_Work task_: Each entry, from beginning to end, is to be transcribed verbatim.

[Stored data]

·····

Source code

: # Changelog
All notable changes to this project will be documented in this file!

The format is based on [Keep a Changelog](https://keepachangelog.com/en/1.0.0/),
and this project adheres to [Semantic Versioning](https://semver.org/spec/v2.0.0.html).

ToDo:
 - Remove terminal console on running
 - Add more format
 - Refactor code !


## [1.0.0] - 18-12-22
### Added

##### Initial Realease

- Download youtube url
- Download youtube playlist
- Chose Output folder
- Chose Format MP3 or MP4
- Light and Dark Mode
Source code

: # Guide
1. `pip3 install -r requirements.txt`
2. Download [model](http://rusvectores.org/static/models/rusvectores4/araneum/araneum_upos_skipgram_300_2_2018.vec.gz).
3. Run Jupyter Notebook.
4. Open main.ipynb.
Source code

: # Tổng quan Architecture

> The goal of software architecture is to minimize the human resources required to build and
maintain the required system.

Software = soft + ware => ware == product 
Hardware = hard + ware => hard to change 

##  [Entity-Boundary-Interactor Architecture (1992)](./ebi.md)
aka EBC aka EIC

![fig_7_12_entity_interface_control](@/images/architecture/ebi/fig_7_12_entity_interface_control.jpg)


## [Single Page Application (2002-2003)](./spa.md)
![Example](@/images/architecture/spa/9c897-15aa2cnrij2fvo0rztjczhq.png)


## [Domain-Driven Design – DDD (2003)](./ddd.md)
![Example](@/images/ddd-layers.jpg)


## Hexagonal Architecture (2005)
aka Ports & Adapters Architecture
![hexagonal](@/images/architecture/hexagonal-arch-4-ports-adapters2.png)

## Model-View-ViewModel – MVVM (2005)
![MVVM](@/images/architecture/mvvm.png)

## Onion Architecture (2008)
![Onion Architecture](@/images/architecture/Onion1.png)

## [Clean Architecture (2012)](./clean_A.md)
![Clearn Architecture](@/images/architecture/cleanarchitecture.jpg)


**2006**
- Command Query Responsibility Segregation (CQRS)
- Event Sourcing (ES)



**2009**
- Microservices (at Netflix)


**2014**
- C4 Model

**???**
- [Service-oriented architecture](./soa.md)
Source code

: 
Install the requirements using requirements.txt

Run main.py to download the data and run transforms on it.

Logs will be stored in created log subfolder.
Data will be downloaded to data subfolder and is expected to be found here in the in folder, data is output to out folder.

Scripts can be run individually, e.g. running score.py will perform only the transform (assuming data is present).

·····

_Task result_:
Source code

: # Changelog
All notable changes to this project will be documented in this file!

The format is based on [Keep a Changelog](https://keepachangelog.com/en/1.0.0/),
and this project adheres to [Semantic Versioning](https://semver.org/spec/v2.0.0.html).

ToDo:
 - Remove terminal console on running
 - Add more format
 - Refactor code !


## [1.0.0] - 18-12-22
### Added

##### Initial Realease

- Download youtube url
- Download youtube playlist
- Chose Output folder
- Chose Format MP3 or MP4
- Light and Dark Mode
Source code

: # Guide
1. `pip3 install -r requirements.txt`
2. Download [model](http://rusvectores.org/static/models/rusvectores4/araneum/araneum_upos_skipgram_300_2_2018.vec.gz).
3. Run Jupyter Notebook.
4. Open main.ipynb.
Source code

: # Tổng quan Architecture

> The goal of software architecture is to minimize the human resources required to build and
maintain the required system.

Software = soft + ware => ware == product 
Hardware = hard + ware => hard to change 

##  [Entity-Boundary-Interactor Architecture (1992)](./ebi.md)
aka EBC aka EIC

![fig_7_12_entity_interface_control](@/images/architecture/ebi/fig_7_12_entity_interface_control.jpg)


## [Single Page Application (2002-2003)](./spa.md)
![Example](@/images/architecture/spa/9c897-15aa2cnrij2fvo0rztjczhq.png)


## [Domain-Driven Design – DDD (2003)](./ddd.md)
![Example](@/images/ddd-layers.jpg)


## Hexagonal Architecture (2005)
aka Ports & Adapters Architecture
![hexagonal](@/images/architecture/hexagonal-arch-4-ports-adapters2.png)

## Model-View-ViewModel – MVVM (2005)
![MVVM](@/images/architecture/mvvm.png)

## Onion Architecture (2008)
![Onion Architecture](@/images/architecture/Onion1.png)

## [Clean Architecture (2012)](./clean_A.md)
![Clearn Architecture](@/images/architecture/cleanarchitecture.jpg)


**2006**
- Command Query Responsibility Segregation (CQRS)
- Event Sourcing (ES)



**2009**
- Microservices (at Netflix)


**2014**
- C4 Model

**???**
- [Service-oriented architecture](./soa.md)
Source code

: 
Install the requirements using requirements.txt

Run main.py to download the data and run transforms on it.

Logs will be stored in created log subfolder.
Data will be downloaded to data subfolder and is expected to be found here in the in folder, data is output to out folder.

Scripts can be run individually, e.g. running score.py will perform only the transform (assuming data is present).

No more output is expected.